Mr Trump returned to one of the most difficult parts of the state for him four years ago, Tampa, one of the few areas he lost to Hillary Clinton in the wealthy I-4 corridor. voice. Now behind in the polls, the president again sought to convince independents and moderates with a message about corrupt Democrats, an attack he struggled to stick against the former vice president.
Mr Biden, in turn, faces an increasingly urgent need to strengthen his margins with Latinos, a diverse demographic in Florida that he has struggled to widely galvanize so far. He made an outspoken appeal to Cuban Americans and Americans in Venezuela, reminding them of human rights violations in Havana and Caracas.
The rare convergence of the two men on the same day – with Mr Biden appearing at a drive-through rally Thursday night in Tampa – was one of the clearest signs to date that the two candidates not only see their political fortunes tied to state, but are also far from convinced that they are ahead here.
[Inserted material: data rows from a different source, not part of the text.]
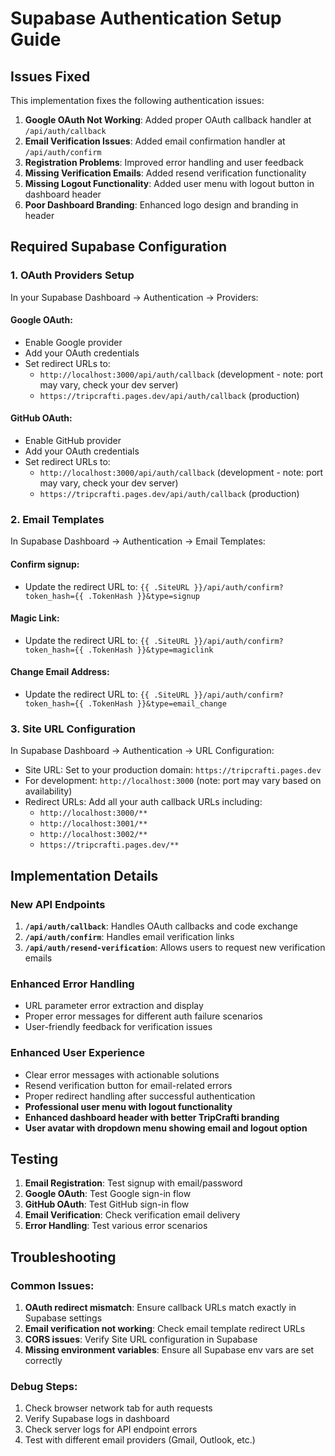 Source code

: # Supabase Authentication Setup Guide

## Issues Fixed

This implementation fixes the following authentication issues:

1. **Google OAuth Not Working**: Added proper OAuth callback handler at `/api/auth/callback`
2. **Email Verification Issues**: Added email confirmation handler at `/api/auth/confirm`
3. **Registration Problems**: Improved error handling and user feedback
4. **Missing Verification Emails**: Added resend verification functionality
5. **Missing Logout Functionality**: Added user menu with logout button in dashboard header
6. **Poor Dashboard Branding**: Enhanced logo design and branding in header

## Required Supabase Configuration

### 1. OAuth Providers Setup

In your Supabase Dashboard → Authentication → Providers:

#### Google OAuth:
- Enable Google provider
- Add your OAuth credentials
- Set redirect URLs to:
  - `http://localhost:3000/api/auth/callback` (development - note: port may vary, check your dev server)
  - `https://tripcrafti.pages.dev/api/auth/callback` (production)

#### GitHub OAuth:
- Enable GitHub provider  
- Add your OAuth credentials
- Set redirect URLs to:
  - `http://localhost:3000/api/auth/callback` (development - note: port may vary, check your dev server)
  - `https://tripcrafti.pages.dev/api/auth/callback` (production)

### 2. Email Templates

In Supabase Dashboard → Authentication → Email Templates:

#### Confirm signup:
- Update the redirect URL to: `{{ .SiteURL }}/api/auth/confirm?token_hash={{ .TokenHash }}&type=signup`

#### Magic Link:
- Update the redirect URL to: `{{ .SiteURL }}/api/auth/confirm?token_hash={{ .TokenHash }}&type=magiclink`

#### Change Email Address:
- Update the redirect URL to: `{{ .SiteURL }}/api/auth/confirm?token_hash={{ .TokenHash }}&type=email_change`

### 3. Site URL Configuration

In Supabase Dashboard → Authentication → URL Configuration:
- Site URL: Set to your production domain: `https://tripcrafti.pages.dev`
- For development: `http://localhost:3000` (note: port may vary based on availability)
- Redirect URLs: Add all your auth callback URLs including:
  - `http://localhost:3000/**`
  - `http://localhost:3001/**` 
  - `http://localhost:3002/**`
  - `https://tripcrafti.pages.dev/**`

## Implementation Details

### New API Endpoints

1. **`/api/auth/callback`**: Handles OAuth callbacks and code exchange
2. **`/api/auth/confirm`**: Handles email verification links
3. **`/api/auth/resend-verification`**: Allows users to request new verification emails

### Enhanced Error Handling

- URL parameter error extraction and display
- Proper error messages for different auth failure scenarios
- User-friendly feedback for verification issues

### Enhanced User Experience

- Clear error messages with actionable solutions
- Resend verification button for email-related errors
- Proper redirect handling after successful authentication
- **Professional user menu with logout functionality**
- **Enhanced dashboard header with better TripCrafti branding**
- **User avatar with dropdown menu showing email and logout option**

## Testing

1. **Email Registration**: Test signup with email/password
2. **Google OAuth**: Test Google sign-in flow
3. **GitHub OAuth**: Test GitHub sign-in flow
4. **Email Verification**: Check verification email delivery
5. **Error Handling**: Test various error scenarios

## Troubleshooting

### Common Issues:

1. **OAuth redirect mismatch**: Ensure callback URLs match exactly in Supabase settings
2. **Email verification not working**: Check email template redirect URLs
3. **CORS issues**: Verify Site URL configuration in Supabase
4. **Missing environment variables**: Ensure all Supabase env vars are set correctly

### Debug Steps:

1. Check browser network tab for auth requests
2. Verify Supabase logs in dashboard
3. Check server logs for API endpoint errors
4. Test with different email providers (Gmail, Outlook, etc.)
Although Mr. Biden has gained ground with older voters who were once part of Mr. Trump’s base, the president is immensely popular with the conservative Republican electorate in Florida.
As with Mr. Trump, it was not clear whether Mr. Biden’s message would resonate with enough voters to help ensure a winning coalition. But the former vice president recognized the unique role Florida would play in determining the winner. “If we win Florida, it’s game time, it’s over, it’s over,” Biden said as he walked through an outdoor campaign office in Fort Lauderdale earlier in the day.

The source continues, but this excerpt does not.